The most dangerous misunderstanding about o365spray involves the enumeration modules. Not all enumeration is passive reconnaissance. The Autologon, OAuth2, and RST modules submit actual authentication attempts with blank or test passwords, meaning they consume one lockout attempt per user. If you enumerate 5,000 users with the OAuth2 module (which performs an authentication attempt to differentiate valid from invalid accounts), then immediately spray passwords, you’re actually on attempt number two for each user—not attempt one. With O365’s typical three-attempt lockout threshold, you only get one real password spray before triggering lockouts. The tool’s automatic 30-minute wait between operations mitigates this when running enumeration and spraying in a single command, but if you run them separately, you must manually wait for the counter reset or risk locking out the entire organization.

The OneDrive enumeration module has a significant false negative rate.
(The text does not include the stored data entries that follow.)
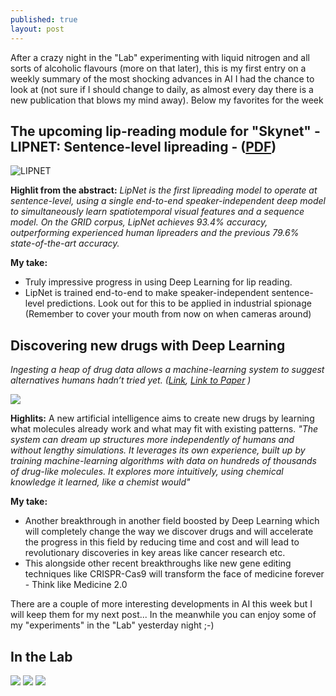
 ```yaml
---
published: true
layout: post
---
```



After a crazy night in the "Lab" experimenting with liquid nitrogen and all sorts of alcoholic flavours (more on that later), this is my first entry on a weekly summary of the most shocking advances in AI I had the chance to look at (not sure if I should change to daily, as almost every day there is a new publication that blows my mind away). Below my favorites for the week

## The upcoming lip-reading module for "Skynet" - LIPNET: Sentence-level lipreading - ([PDF](http://openreview.net/pdf?id=BkjLkSqxg))

![LIPNET]({{site.baseurl}}/images/Post_2016-11-06_Week_in_AI_Lips.png)

**Highlit from the abstract:** _LipNet is the first lipreading model to operate at sentence-level, using a single end-to-end speaker-independent deep model to simultaneously learn spatiotemporal visual features and a sequence model. On the GRID corpus, LipNet achieves 93.4% accuracy, outperforming experienced human lipreaders and the previous 79.6% state-of-the-art accuracy._

**My take:** 
- Truly impressive progress in using Deep Learning for lip reading. 
- LipNet is trained end-to-end to make speaker-independent sentence-level predictions. Look out for this to be applied in industrial spionage (Remember to cover your mouth from now on when cameras around)

## Discovering new drugs with Deep Learning 
_Ingesting a heap of drug data allows a machine-learning system to suggest alternatives humans hadn’t tried yet. ([Link](https://www.technologyreview.com/s/602756/software-dreams-up-new-molecules-in-quest-for-wonder-drugs/), [Link to Paper](https://arxiv.org/pdf/1610.02415v1.pdf) )_ 

![]({{site.baseurl}}/images/Post_2016-11-06_Week_in_AI_Drug_discovery.png)

**Highlits:** A new artificial intelligence aims to create new drugs by learning what molecules already work and what may fit with existing patterns. _"The system can dream up structures more independently of humans and without lengthy simulations. It leverages its own experience, built up by training machine-learning algorithms with data on hundreds of thousands of drug-like molecules. It explores more intuitively, using chemical knowledge it learned, like a chemist would"_

**My take:** 

- Another breakthrough in another field boosted by Deep Learning which will completely change the way we discover drugs and will accelerate the progress in this field by reducing time and cost and will lead to revolutionary discoveries in key areas like cancer research etc. 
- This alongside other recent breakthroughs like new gene editing techniques like CRISPR-Cas9 will transform the face of medicine forever - Think like Medicine 2.0

There are a couple of more interesting developments in AI this week but I will keep them for my next post... In the meanwhile you can enjoy some of my "experiments" in the "Lab" yesterday night ;-)

## In the Lab

![]({{site.baseurl}}/images/Post_2016-11-06_Brindasso1.png) ![]({{site.baseurl}}/images/Post_2016-11-06_Brindasso2.png) ![]({{site.baseurl}}/images/Post_2016-11-06_Brindasso3.png)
It checks whether a user’s OneDrive URL (https://targetcorp-my.sharepoint.com/personal/username_targetcorp_com) is accessible, which only works for users who have logged into OneDrive at least once. New accounts, accounts that exclusively use other O365 services, or users who haven’t accessed OneDrive will show as invalid even though they’re legitimate usernames. Similarly, the OAuth2 federated spraying module only succeeds when password hash synchronization is enabled on the tenant—if the organization uses pure federated authentication without sync, all password attempts fail regardless of validity because authentication gets redirected to the on-premise ADFS server. The tool doesn’t always clearly indicate why attempts are failing in these edge cases, potentially leading to incorrect conclusions about credential validity.

Verdict

Use if you’re conducting authorized penetration tests or red team engagements against Microsoft 365 environments and need robust username enumeration or password spraying capabilities with built-in lockout protection. The multi-module architecture provides resilience when Microsoft patches specific endpoints, and the FireProx integration offers genuine IP rotation for evasion. The tool excels when you understand O365 lockout mechanics and can carefully orchestrate enumeration-to-spraying workflows. Skip if you lack explicit authorization (this tool generates detectable authentication traffic and can lock out thousands of accounts), need completely passive reconnaissance (several modules trigger authentication attempts), or are assessing non-O365 platforms. Also skip if you want a point-and-click experience—o365spray requires understanding lockout thresholds, authentication attempt counting, and federation configurations to use safely. Consider the successor project Omnispray if you need to spray passwords across multiple platforms (AWS, Okta, etc.) beyond just O365, or use MSOLSpray if you’re already working from a Windows environment and want PowerShell-native tooling.